■ Instructions to follow: Every record must be restated exactly. Drop the images.

(Data under study Opens)

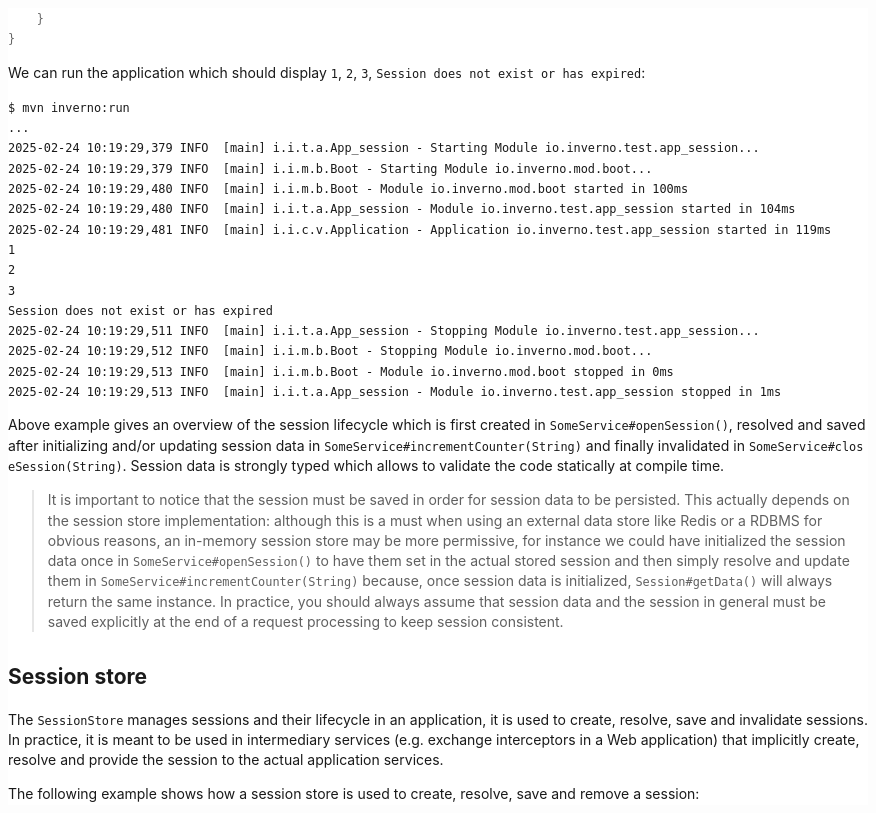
 ```java
    }
}
```

We can run the application which should display `1`, `2`, `3`, `Session does not exist or has expired`:

```plaintext
$ mvn inverno:run
...
2025-02-24 10:19:29,379 INFO  [main] i.i.t.a.App_session - Starting Module io.inverno.test.app_session...
2025-02-24 10:19:29,379 INFO  [main] i.i.m.b.Boot - Starting Module io.inverno.mod.boot...
2025-02-24 10:19:29,480 INFO  [main] i.i.m.b.Boot - Module io.inverno.mod.boot started in 100ms
2025-02-24 10:19:29,480 INFO  [main] i.i.t.a.App_session - Module io.inverno.test.app_session started in 104ms
2025-02-24 10:19:29,481 INFO  [main] i.i.c.v.Application - Application io.inverno.test.app_session started in 119ms
1
2
3
Session does not exist or has expired
2025-02-24 10:19:29,511 INFO  [main] i.i.t.a.App_session - Stopping Module io.inverno.test.app_session...
2025-02-24 10:19:29,512 INFO  [main] i.i.m.b.Boot - Stopping Module io.inverno.mod.boot...
2025-02-24 10:19:29,513 INFO  [main] i.i.m.b.Boot - Module io.inverno.mod.boot stopped in 0ms
2025-02-24 10:19:29,513 INFO  [main] i.i.t.a.App_session - Module io.inverno.test.app_session stopped in 1ms
```

Above example gives an overview of the session lifecycle which is first created in `SomeService#openSession()`, resolved and saved after initializing and/or updating session data in `SomeService#incrementCounter(String)` and finally invalidated in `SomeService#closeSession(String)`. Session data is strongly typed which allows to validate the code statically at compile time.

> It is important to notice that the session must be saved in order for session data to be persisted. This actually depends on the session store implementation: although this is a must when using an external data store like Redis or a RDBMS for obvious reasons, an in-memory session store may be more permissive, for instance we could have initialized the session data once in `SomeService#openSession()` to have them set in the actual stored session and then simply resolve and update them in `SomeService#incrementCounter(String)` because, once session data is initialized, `Session#getData()` will always return the same instance. In practice, you should always assume that session data and the session in general must be saved explicitly at the end of a request processing to keep session consistent.

## Session store

The `SessionStore` manages sessions and their lifecycle in an application, it is used to create, resolve, save and invalidate sessions. In practice, it is meant to be used in intermediary services (e.g. exchange interceptors in a Web application) that implicitly create, resolve and provide the session to the actual application services.

The following example shows how a session store is used to create, resolve, save and remove a session:


[redis]: https://redis.io/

(Data under study Closes)

■ Task output:
 ```java
    }
}
```

We can run the application which should display `1`, `2`, `3`, `Session does not exist or has expired`:

```plaintext
$ mvn inverno:run
...
2025-02-24 10:19:29,379 INFO  [main] i.i.t.a.App_session - Starting Module io.inverno.test.app_session...
2025-02-24 10:19:29,379 INFO  [main] i.i.m.b.Boot - Starting Module io.inverno.mod.boot...
2025-02-24 10:19:29,480 INFO  [main] i.i.m.b.Boot - Module io.inverno.mod.boot started in 100ms
2025-02-24 10:19:29,480 INFO  [main] i.i.t.a.App_session - Module io.inverno.test.app_session started in 104ms
2025-02-24 10:19:29,481 INFO  [main] i.i.c.v.Application - Application io.inverno.test.app_session started in 119ms
1
2
3
Session does not exist or has expired
2025-02-24 10:19:29,511 INFO  [main] i.i.t.a.App_session - Stopping Module io.inverno.test.app_session...
2025-02-24 10:19:29,512 INFO  [main] i.i.m.b.Boot - Stopping Module io.inverno.mod.boot...
2025-02-24 10:19:29,513 INFO  [main] i.i.m.b.Boot - Module io.inverno.mod.boot stopped in 0ms
2025-02-24 10:19:29,513 INFO  [main] i.i.t.a.App_session - Module io.inverno.test.app_session stopped in 1ms
```

Above example gives an overview of the session lifecycle which is first created in `SomeService#openSession()`, resolved and saved after initializing and/or updating session data in `SomeService#incrementCounter(String)` and finally invalidated in `SomeService#closeSession(String)`. Session data is strongly typed which allows to validate the code statically at compile time.

> It is important to notice that the session must be saved in order for session data to be persisted. This actually depends on the session store implementation: although this is a must when using an external data store like Redis or a RDBMS for obvious reasons, an in-memory session store may be more permissive, for instance we could have initialized the session data once in `SomeService#openSession()` to have them set in the actual stored session and then simply resolve and update them in `SomeService#incrementCounter(String)` because, once session data is initialized, `Session#getData()` will always return the same instance. In practice, you should always assume that session data and the session in general must be saved explicitly at the end of a request processing to keep session consistent.

## Session store

The `SessionStore` manages sessions and their lifecycle in an application, it is used to create, resolve, save and invalidate sessions. In practice, it is meant to be used in intermediary services (e.g. exchange interceptors in a Web application) that implicitly create, resolve and provide the session to the actual application services.

The following example shows how a session store is used to create, resolve, save and remove a session:


[redis]: https://redis.io/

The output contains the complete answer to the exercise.